At Minnesota’s Winona State University, pro-life students who were demonstrating in a silent and peaceful Life Chain event (which occur nationwide simultaneously) were heckled by pro-abortion students. The students called attendees, which included their fellow students as well as community members and young children, Nazis and sexists while playing Cardi B’s explicit song “WAP” over a loud speaker.

Winona Students for Life president Jamie Scherdin was sharing information about the demonstration in a social media video when one of the heckling students is caught on audio taunting her, “When you get raped and get rid of your child, I’m going to laugh, b—-.” 

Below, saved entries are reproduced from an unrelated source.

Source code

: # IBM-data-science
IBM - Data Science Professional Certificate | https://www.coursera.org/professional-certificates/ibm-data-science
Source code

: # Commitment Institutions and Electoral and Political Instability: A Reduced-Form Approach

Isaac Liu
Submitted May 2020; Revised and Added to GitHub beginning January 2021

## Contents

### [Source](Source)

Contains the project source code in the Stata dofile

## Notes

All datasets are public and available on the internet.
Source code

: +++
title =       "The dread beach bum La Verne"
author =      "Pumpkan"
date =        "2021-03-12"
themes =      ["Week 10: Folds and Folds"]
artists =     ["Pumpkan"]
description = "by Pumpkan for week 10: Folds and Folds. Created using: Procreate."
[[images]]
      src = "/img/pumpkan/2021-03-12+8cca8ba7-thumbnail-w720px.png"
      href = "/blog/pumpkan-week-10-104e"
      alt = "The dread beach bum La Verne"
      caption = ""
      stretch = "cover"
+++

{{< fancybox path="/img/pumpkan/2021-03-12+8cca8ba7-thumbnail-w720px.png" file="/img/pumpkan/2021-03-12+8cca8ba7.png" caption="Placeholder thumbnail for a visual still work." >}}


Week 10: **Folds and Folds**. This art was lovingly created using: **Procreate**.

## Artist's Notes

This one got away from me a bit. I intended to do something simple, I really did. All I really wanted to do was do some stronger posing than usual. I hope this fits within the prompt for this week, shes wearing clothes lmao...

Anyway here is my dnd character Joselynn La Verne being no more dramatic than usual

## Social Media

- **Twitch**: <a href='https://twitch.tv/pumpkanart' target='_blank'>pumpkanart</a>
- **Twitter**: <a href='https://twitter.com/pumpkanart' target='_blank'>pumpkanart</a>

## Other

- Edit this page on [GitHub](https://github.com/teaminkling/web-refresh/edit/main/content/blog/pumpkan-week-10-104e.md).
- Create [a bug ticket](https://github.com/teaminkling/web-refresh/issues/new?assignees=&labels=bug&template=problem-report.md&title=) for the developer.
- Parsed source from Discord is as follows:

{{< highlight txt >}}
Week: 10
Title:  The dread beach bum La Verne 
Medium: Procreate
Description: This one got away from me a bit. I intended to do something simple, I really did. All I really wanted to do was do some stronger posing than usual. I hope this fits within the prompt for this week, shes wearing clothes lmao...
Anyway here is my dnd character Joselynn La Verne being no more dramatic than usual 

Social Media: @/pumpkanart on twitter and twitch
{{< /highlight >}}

At too many institutions, young, impressionable students are often forced to choose between exercising their fundamental First Amendment rights or face threats to their reputation, including threats of violence. Yet students convicted by the belief that abortion is wrong battle for their basic right to express their views in the face of woke orthodoxy that demands they either fall in line with the pro-choice position or stay silent. 

A recent opinion piece by the editorial board of the Boston College The Heights cautioned student organizations about the repercussions of their chosen speakers on campus in an article titled: “To Promote Dialogue, Student Organizations Should Not Invite Prejudiced Speakers.” They noted that my “Lies Feminists Tell” tour on campus has fostered civil debate. Yet, they wrote speakers can create “a hostile, divisive environment on campus.”

To “avoid chaos” or force group think, schools sometimes shut down the free speech rights of pro-life students, caving into a mob mentality and failing in their responsibility to teach students how to respectfully learn from and even disagree with each other. 

The Biden-Harris administration touts plans for free child care and free community college, but the nation’s leaders need to spend more time focused on protecting what is already free – our constitutionally guaranteed speech – especially at taxpayer-funded colleges and universities.

We don’t need politically correct instruction and woke punishments. We need to hear from each other.